Equations are a bit more peculiar because they don't have a head as such. The syntax we use is similar to the way we name equations in rules. In particular, for the equation you wrote, the syntax is

let b =  ( s ≡ s : A as ?? )

You can then use b to prescribe the boundary of the recursive call:

let rec foo s T =
  match T with
  | True  -> let x = fresh x : A in
             let b = ( s ≡ s : A as ?? ) in
             abstract x (foo s False :? b)
  | False -> refl s
  end ;;

A computation that was ascribed a boundary must be of type judgement, so this too appeases the AML type checker and tells it that foo will produce a judgement.

Epilogue:
One might hope that abstract would be smart enough to figure out that its second argument has to be a judgement and that this information would propagate to foo. However, this is not the case. abstract can also be used to abstract an atom from a boundary, and thus exhibits a very limited form of polymorphism. This is not useful because we need to specify the type of its second argument in all cases. We sometimes get lucky and some other constraint forces that choice, but a choice always has to be made, it cannot be left "polymorphic in judgement + boundary". Something has to be done here, a language keyword that operates on exactly two types is not a great solution.

[mikeshulman]

Wow, thank you for that very extensive answer (i.e. for essentially writing some documentation of code-in-progress just for me (-:O ).

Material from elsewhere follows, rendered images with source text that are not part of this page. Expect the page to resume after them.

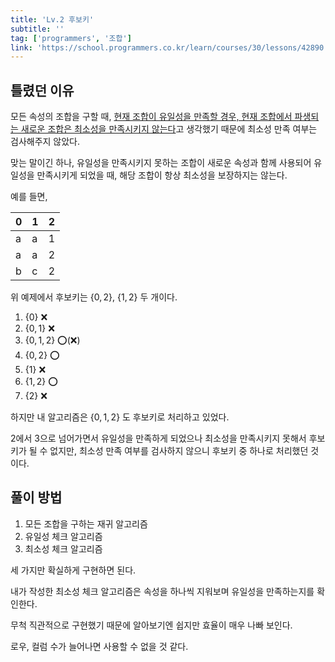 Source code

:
 ```yaml
---
title: 'Lv.2 후보키'
subtitle: ''
tag: ['programmers', '조합']
link: 'https://school.programmers.co.kr/learn/courses/30/lessons/42890'
---
```


## 틀렸던 이유

모든 속성의 조합을 구할 때, <u>현재 조합이 유일성을 만족할 경우, 현재 조합에서 파생되는 새로운 조합은 최소성을 만족시키지 않는다</u>고 생각했기 때문에 최소성 만족 여부는 검사해주지 않았다.

맞는 말이긴 하나, 유일성을 만족시키지 못하는 조합이 새로운 속성과 함께 사용되어 유일성을 만족시키게 되었을 때, 해당 조합이 항상 최소성을 보장하지는 않는다.

예를 들면,

|0|1|2|
|-|-|-|
|a|a|1|
|a|a|2|
|b|c|2|

위 예제에서 후보키는 $\{0,2\}$, $\{1,2\}$ 두 개이다.

1. $\{0\}$ :x:
2. $\{0,1\}$ :x:
3. $\{0,1,2\}$ :o:(:x:)
4. $\{0,2\}$ :o:
5. $\{1\}$ :x:
6. $\{1,2\}$ :o:
7. $\{2\}$ :x:

하지만 내 알고리즘은 $\{0,1,2\}$ 도 후보키로 처리하고 있었다.

2에서 3으로 넘어가면서 유일성을 만족하게 되었으나 최소성을 만족시키지 못해서 후보키가 될 수 없지만, 최소성 만족 여부를 검사하지 않으니 후보키 중 하나로 처리했던 것이다.

## 풀이 방법

1. 모든 조합을 구하는 재귀 알고리즘
2. 유일성 체크 알고리즘
3. 최소성 체크 알고리즘

세 가지만 확실하게 구현하면 된다.

내가 작성한 최소성 체크 알고리즘은 속성을 하나씩 지워보며 유일성을 만족하는지를 확인한다.

무척 직관적으로 구현했기 때문에 알아보기엔 쉽지만 효율이 매우 나빠 보인다.

로우, 컬럼 수가 늘어나면 사용할 수 없을 것 같다.
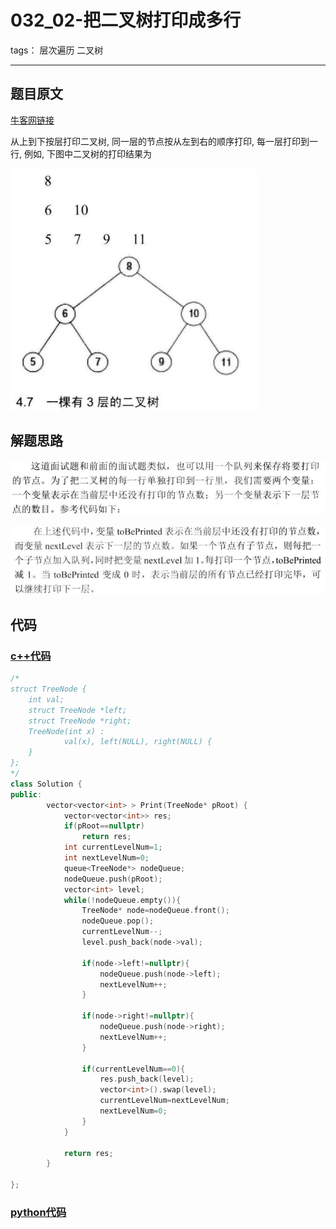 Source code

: # 032_02-把二叉树打印成多行

tags： 层次遍历 二叉树

---

## 题目原文

[牛客网链接](https://www.nowcoder.com/practice/445c44d982d04483b04a54f298796288?tpId=13&tqId=11213&tPage=3&rp=1&ru=%2Fta%2Fcoding-interviews&qru=%2Fta%2Fcoding-interviews%2Fquestion-ranking)

从上到下按层打印二叉树, 同一层的节点按从左到右的顺序打印, 每一层打印到一行, 例如, 下图中二叉树的打印结果为

![1562160030348](img/readme.assets/1562160030348.png)

## 解题思路

![1562160041242](img/readme.assets/1562160041242.png)

![1562160051709](img/readme.assets/1562160051709.png)

## 代码

### [c++代码](./src/cpp/032_02-把二叉树打印成多行.cpp)

```c++
/*
struct TreeNode {
    int val;
    struct TreeNode *left;
    struct TreeNode *right;
    TreeNode(int x) :
            val(x), left(NULL), right(NULL) {
    }
};
*/
class Solution {
public:
        vector<vector<int> > Print(TreeNode* pRoot) {
            vector<vector<int>> res;
            if(pRoot==nullptr)
                return res;
            int currentLevelNum=1;
            int nextLevelNum=0;
            queue<TreeNode*> nodeQueue;
            nodeQueue.push(pRoot);
            vector<int> level;
            while(!nodeQueue.empty()){
                TreeNode* node=nodeQueue.front();
                nodeQueue.pop();
                currentLevelNum--;
                level.push_back(node->val);
                
                if(node->left!=nullptr){
                    nodeQueue.push(node->left);
                    nextLevelNum++;
                }
                
                if(node->right!=nullptr){
                    nodeQueue.push(node->right);
                    nextLevelNum++;
                }
                
                if(currentLevelNum==0){
                    res.push_back(level);
                    vector<int>().swap(level);
                    currentLevelNum=nextLevelNum;
                    nextLevelNum=0;
                }
            }
            
            return res;
        }
    
};
```

### [python代码](./src/python/032_02-把二叉树打印成多行.py)

```python

```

I thought that I also tried annotating things as judgement but I guess I didn't get the right combination of that syntax with the different ascription syntax :>.

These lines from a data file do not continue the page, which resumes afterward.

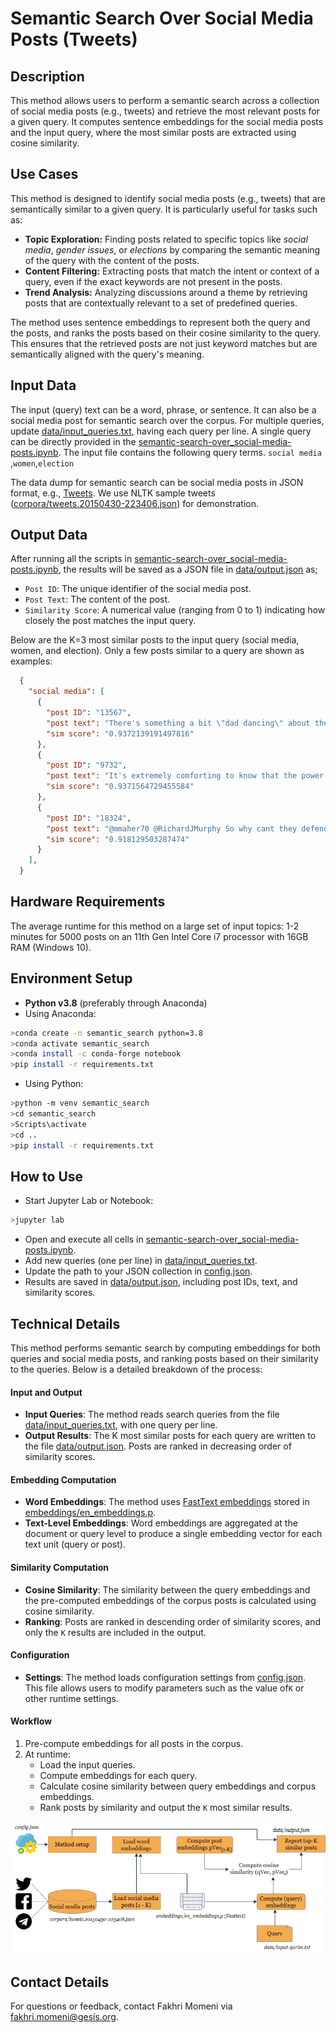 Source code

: # Semantic Search Over Social Media Posts (Tweets)

## Description
This method allows users to perform a semantic search across a collection of social media posts (e.g., tweets) and retrieve the most relevant posts for a given query. It computes sentence embeddings for the social media posts and the input query, where the most similar posts are extracted using cosine similarity.

## Use Cases
This method is designed to identify social media posts (e.g., tweets) that are semantically similar to a given query. It is particularly useful for tasks such as:

- **Topic Exploration:** Finding posts related to specific topics like *social media*, *gender issues*, or *elections* by comparing the semantic meaning of the query with the content of the posts.
- **Content Filtering:** Extracting posts that match the intent or context of a query, even if the exact keywords are not present in the posts.
- **Trend Analysis:** Analyzing discussions around a theme by retrieving posts that are contextually relevant to a set of predefined queries.

The method uses sentence embeddings to represent both the query and the posts, and ranks the posts based on their cosine similarity to the query. This ensures that the retrieved posts are not just keyword matches but are semantically aligned with the query's meaning.

## Input Data
The input (query) text can be a word, phrase, or sentence. It can also be a social media post for semantic search over the corpus. For multiple queries, update [data/input_queries.txt](https://github.com/BDA-KTS/semantic-search-over_social-media-posts/blob/main/data/input_queries.txt), having each query per line. A single query can be directly provided in the [semantic-search-over_social-media-posts.ipynb](https://github.com/BDA-KTS/semantic-search-over_social-media-posts/blob/main/semantic-search-over_social-media-posts.ipynb). The input file contains the following query terms. `social media` ,`women`,`election`
 
The data dump for semantic search can be social media posts in JSON format, e.g., [Tweets](https://developer.x.com/en/docs/x-api/data-dictionary/object-model/tweet). We use NLTK sample tweets ([corpora/tweets.20150430-223406.json](https://github.com/BDA-KTS/semantic-search-over_social-media-posts/blob/main/corpora/tweets.20150430-223406.json)) for demonstration.

## Output Data 
After running all the scripts in [semantic-search-over_social-media-posts.ipynb](https://github.com/BDA-KTS/semantic-search-over_social-media-posts/blob/main/semantic-search-over_social-media-posts.ipynb), the results will be saved as a JSON file in [data/output.json](https://github.com/BDA-KTS/semantic-search-over_social-media-posts/blob/main/data/output.json) as;

- `Post ID`: The unique identifier of the social media post.  
- `Post Text`: The content of the post.  
- `Similarity Score`: A numerical value (ranging from 0 to 1) indicating how closely the post matches the input query.  

Below are the K=3 most similar posts to the input query (social media, women, and election). Only a few posts similar to a query are shown as examples:

```json
  {
    "social media": [
      {
        "post ID": "13567",
        "post text": "There's something a bit \"dad dancing\" about the way the Tories try to electioneer via social media https://t.co/WH0cmv76VD",
        "sim score": "0.9372139191497816"
      },
      {
        "post ID": "9732",
        "post text": "It's extremely comforting to know that the power of mainstream media has been diluted by social media? #SNP",
        "sim score": "0.9371564729455584"
      },
      {
        "post ID": "18324",
        "post text": "@mmaher70 @RichardJMurphy So why cant they defend the position thats just total incompetence constantly allow Tories to set agenda esp media",
        "sim score": "0.918129503287474"
      }
    ],
  }
```

## Hardware Requirements
The average runtime for this method on a large set of input topics: 1-2 minutes for 5000 posts on an 11th Gen Intel Core i7 processor with 16GB RAM (Windows 10).

## Environment Setup

- **Python v3.8** (preferably through Anaconda)
- Using Anaconda:
  
```bash
>conda create -n semantic_search python=3.8
>conda activate semantic_search
>conda install -c conda-forge notebook
>pip install -r requirements.txt
```
- Using Python:
```bash
>python -m venv semantic_search
>cd semantic_search
>Scripts\activate
>cd ..
>pip install -r requirements.txt
```

## How to Use
- Start Jupyter Lab or Notebook:
```bash
>jupyter lab
```

- Open and execute all cells in [semantic-search-over_social-media-posts.ipynb](https://github.com/BDA-KTS/semantic-search-over_social-media-posts/blob/main/semantic-search-over_social-media-posts.ipynb).
- Add new queries (one per line) in [data/input_queries.txt](https://github.com/BDA-KTS/semantic-search-over_social-media-posts/blob/main//data/input_queries.txt).
- Update the path to your JSON collection in [config.json](https://github.com/BDA-KTS/semantic-search-over_social-media-posts/blob/main//config.json).
- Results are saved in [data/output.json](https://github.com/BDA-KTS/semantic-search-over_social-media-posts/blob/main//data/output.json), including post IDs, text, and similarity scores.

## Technical Details

This method performs semantic search by computing embeddings for both queries and social media posts, and ranking posts based on their similarity to the queries. Below is a detailed breakdown of the process:

#### Input and Output
- **Input Queries**: The method reads search queries from the file [data/input_queries.txt](https://github.com/BDA-KTS/semantic-search-over_social-media-posts/blob/main/data/input_queries.txt), with one query per line.
- **Output Results**: The K most similar posts for each query are written to the file [data/output.json](https://github.com/BDA-KTS/semantic-search-over_social-media-posts/blob/main/data/output.json). Posts are ranked in decreasing order of similarity scores.

#### Embedding Computation
- **Word Embeddings**: The method uses [FastText embeddings](https://dl.fbaipublicfiles.com/fasttext/vectors-english/wiki-news-300d-1M.vec.zip) stored in [embeddings/en_embeddings.p](https://github.com/BDA-KTS/semantic-search-over_social-media-posts/blob/main/embeddings/en_embeddings.p).
- **Text-Level Embeddings**: Word embeddings are aggregated at the document or query level to produce a single embedding vector for each text unit (query or post).

#### Similarity Computation
- **Cosine Similarity**: The similarity between the query embeddings and the pre-computed embeddings of the corpus posts is calculated using cosine similarity.
- **Ranking**: Posts are ranked in descending order of similarity scores, and only the `K` results are included in the output.

#### Configuration
- **Settings**: The method loads configuration settings from [config.json](https://github.com/BDA-KTS/semantic-search-over_social-media-posts/blob/main/config.json). This file allows users to modify parameters such as the value of`K` or other runtime settings.

#### Workflow
1. Pre-compute embeddings for all posts in the corpus.
2. At runtime:
   - Load the input queries.
   - Compute embeddings for each query.
   - Calculate cosine similarity between query embeddings and corpus embeddings.
   - Rank posts by similarity and output the `K` most similar results.

![semantic search workflow](semantic-search-design.png)

## Contact Details
For questions or feedback, contact Fakhri Momeni via [fakhri.momeni@gesis.org](mailto:fakhri.momeni@gesis.org).
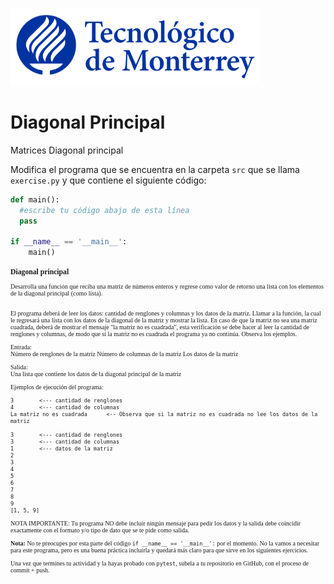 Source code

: ![Tec de Monterrey](../../images/logotecmty.png)
# Diagonal Principal
Matrices Diagonal principal

Modifica el programa que se encuentra en la carpeta `src` que se llama `exercise.py` y que contiene el siguiente código:

```python
def main():
  #escribe tu código abajo de esta línea
  pass

if __name__ == '__main__':
    main()
```

<div style="font-family:verdana; font-size:10px">
<h3>Diagonal principal</h3>
Desarrolla una función que reciba una matriz de números enteros y regrese como valor de retorno una lista con los elementos de la diagonal principal (como lista). <br><br>

El programa deberá de leer los datos: cantidad de renglones y columnas y los datos de la matriz. Llamar a la función, la cual le regresará una lista con los datos de la diagonal de la matriz y mostrar la lista. En caso de que la matriz no sea una matriz cuadrada, deberá de mostrar el mensaje "la matriz no es cuadrada", esta verificación se debe hacer al leer la cantidad de renglones y columnas, de modo que si la matriz no es cuadrada el programa ya no continúa. Observa los ejemplos.

Entrada: <br>
Número de renglones de la matriz
Número de columnas de la matriz
Los datos de la matriz

Salida: <br>
Una lista que contiene los datos de la diagonal principal de la matriz

Ejemplos de ejecución del programa:
```
3        <--- cantidad de renglones
4        <--- cantidad de columnas
La matriz no es cuadrada      <-- Observa que si la matriz no es cuadrada no lee los datos de la matriz

3        <--- cantidad de renglones
3        <--- cantidad de columnas
1        <--- datos de la matriz
2
3
4
5
6
7
8
9
[1, 5, 9]
```

NOTA IMPORTANTE: Tu programa NO debe incluir ningún mensaje para pedir los datos y la salida debe coincidir exactamente con el formato y/o tipo de dato que se te pide como salida.

**Nota:** No te preocupes por esta parte del código `if __name__ == '__main__':` por el momento. No la vamos a necesitar para este programa, pero es una buena práctica incluirla y quedará más claro para que sirve en los siguientes ejercicios.

Una vez que termines tu actividad y la hayas probado con `pytest`, subela a tu repositorio en GitHub, con el proceso de commit + push.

One question: when I ascribe something to a type like c : A, as in the version that worked in my original question, does that mean the same thing as c :? (?? : A)?

[mikeshulman]

Ah, I see what i didn't figure out. The error message highlighted the entire expression abstract x (foo s False), so when it said "cannot determine the type of this expression, please annotate it" I assumed that the entire expression was being referred to by "this" and "it", so I only tried annotations like abstract x (foo s False) :> judgement and not the correct abstract x (foo s False :> judgement).

[haselwarter]

Yeah the annotation on recursive functions is a bit unfortunate right now, we'll fix that.

The error being reported on the abstract x c rather than on the c seems legit to me, but annotating as abstract x c :> judgement should also solve the issue. I'll look into this.

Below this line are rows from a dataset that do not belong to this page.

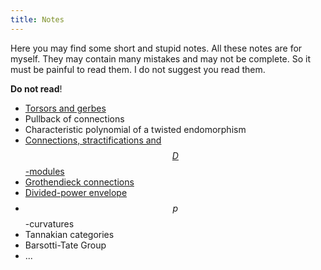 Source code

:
 ```yaml
---
title: Notes
---
```


Here you may find some short and stupid notes. All these notes are for myself.
They may contain many mistakes and may not be complete. So it must be painful to
read them. I do not suggest you read them.

**Do not read**!

* [Torsors and gerbes](/files/16WS-G-torsors.pdf)
* Pullback of connections
* Characteristic polynomial of a twisted endomorphism
* [Connections, stractifications and $$D$$-modules](/files/17SS-connection_stratification_D-module.pdf)
* [Grothendieck connections](/files/16WS-Grothendieck_Connection.pdf)
* [Divided-power envelope](/files/17SS-PD-envelop.pdf)
* $$p$$-curvatures
* Tannakian categories
* Barsotti-Tate Group
* ... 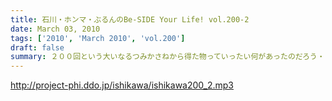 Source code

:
 ```yaml
---
title: 石川・ホンマ・ぶるんのBe-SIDE Your Life! vol.200-2
date: March 03, 2010
tags: ['2010', 'March 2010', 'vol.200']
draft: false
summary: ２００回という大いなるつみかさねから得た物っていったい何があったのだろう・・・そして、次回は２０１回目になるわけであり・・・NAMAE
---
```


http://project-phi.ddo.jp/ishikawa/ishikawa200_2.mp3

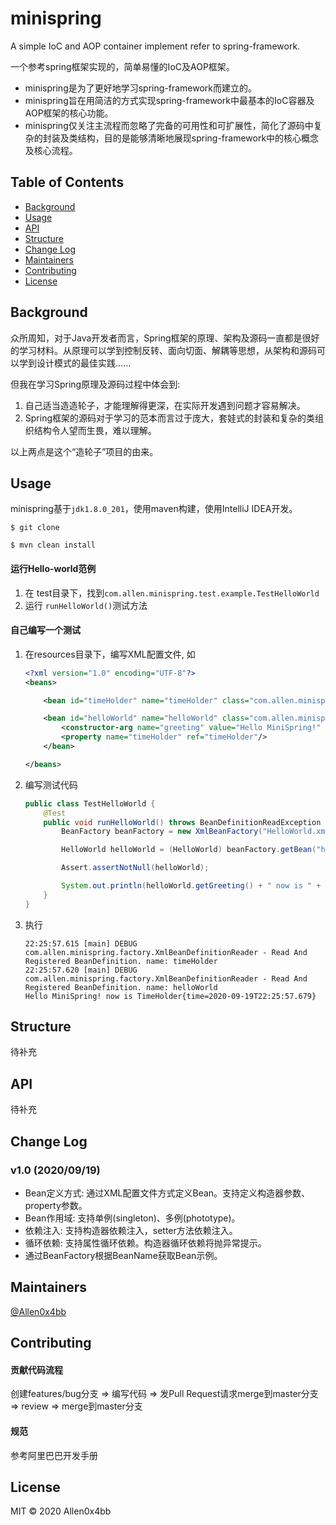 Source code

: # minispring


A simple IoC and AOP container implement refer to spring-framework.

一个参考spring框架实现的，简单易懂的IoC及AOP框架。


- minispring是为了更好地学习spring-framework而建立的。
- minispring旨在用简洁的方式实现spring-framework中最基本的IoC容器及AOP框架的核心功能。
- minispring仅关注主流程而忽略了完备的可用性和可扩展性，简化了源码中复杂的封装及类结构，目的是能够清晰地展现spring-framework中的核心概念及核心流程。

## Table of Contents

- [Background](#background)
- [Usage](#usage)
- [API](#api)
- [Structure](#structure)
- [Change Log](#change-log)
- [Maintainers](#maintainers)
- [Contributing](#contributing)
- [License](#license)

## Background
众所周知，对于Java开发者而言，Spring框架的原理、架构及源码一直都是很好的学习材料。从原理可以学到控制反转、面向切面、解耦等思想，从架构和源码可以学到设计模式的最佳实践......

但我在学习Spring原理及源码过程中体会到:
1. 自己适当造造轮子，才能理解得更深，在实际开发遇到问题才容易解决。 
2. Spring框架的源码对于学习的范本而言过于庞大，套娃式的封装和复杂的类组织结构令人望而生畏，难以理解。


以上两点是这个“造轮子”项目的由来。

## Usage
minispring基于`jdk1.8.0_201`，使用maven构建，使用IntelliJ IDEA开发。

``` shell
$ git clone 

$ mvn clean install
```

#### 运行Hello-world范例

1. 在 test目录下，找到`com.allen.minispring.test.example.TestHelloWorld`
2. 运行 `runHelloWorld()`测试方法

#### 自己编写一个测试

1. 在resources目录下，编写XML配置文件, 如 

    ```xml
    <?xml version="1.0" encoding="UTF-8"?>
    <beans>

        <bean id="timeHolder" name="timeHolder" class="com.allen.minispring.test.example.TimeHolder" scope="prototype"/>
    
        <bean id="helloWorld" name="helloWorld" class="com.allen.minispring.test.example.HelloWorld">
            <constructor-arg name="greeting" value="Hello MiniSpring!" class="java.lang.String"/>
            <property name="timeHolder" ref="timeHolder"/>
        </bean>

    </beans>
    ```
2. 编写测试代码

    ```java
    public class TestHelloWorld {
        @Test
        public void runHelloWorld() throws BeanDefinitionReadException {
            BeanFactory beanFactory = new XmlBeanFactory("HelloWorld.xml");

            HelloWorld helloWorld = (HelloWorld) beanFactory.getBean("helloWorld");

            Assert.assertNotNull(helloWorld);

            System.out.println(helloWorld.getGreeting() + " now is " + helloWorld.getTimeHolder());
        }
    }

    ```

3. 执行

    ``` shell
    22:25:57.615 [main] DEBUG com.allen.minispring.factory.XmlBeanDefinitionReader - Read And Registered BeanDefinition. name: timeHolder
    22:25:57.620 [main] DEBUG com.allen.minispring.factory.XmlBeanDefinitionReader - Read And Registered BeanDefinition. name: helloWorld
    Hello MiniSpring! now is TimeHolder{time=2020-09-19T22:25:57.679}
    ```

## Structure

待补充



## API

待补充



## Change Log

### v1.0 (2020/09/19)

- Bean定义方式: 通过XML配置文件方式定义Bean。支持定义构造器参数、property参数。
- Bean作用域: 支持单例(singleton)、多例(phototype)。
- 依赖注入: 支持构造器依赖注入，setter方法依赖注入。
- 循环依赖: 支持属性循环依赖。构造器循环依赖将抛异常提示。
- 通过BeanFactory根据BeanName获取Bean示例。



## Maintainers

[@Allen0x4bb](https://github.com/Allen0x4bb)

## Contributing

#### 贡献代码流程

创建features/bug分支 => 编写代码 => 发Pull Request请求merge到master分支 => review => merge到master分支

#### 规范

参考阿里巴巴开发手册

## License

MIT © 2020 Allen0x4bb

Indeed, c : A is exactly the same thing as c :? (?? : A) ! If we had macros / notations, we could even define it that way, but currently it's a special syntax for a (supposedly) common use case.

[mikeshulman]

It's too bad there can't be a parallel syntax for equalities, especially since the syntax for defining rules is parallel:

rule a : A
rule e : a == b : A
(c : A)
(c : a == b : A)  (* doesn't work *)

[mikeshulman]

Is there a way for an AML function to explicitly access the boundary that's been given to it, if any?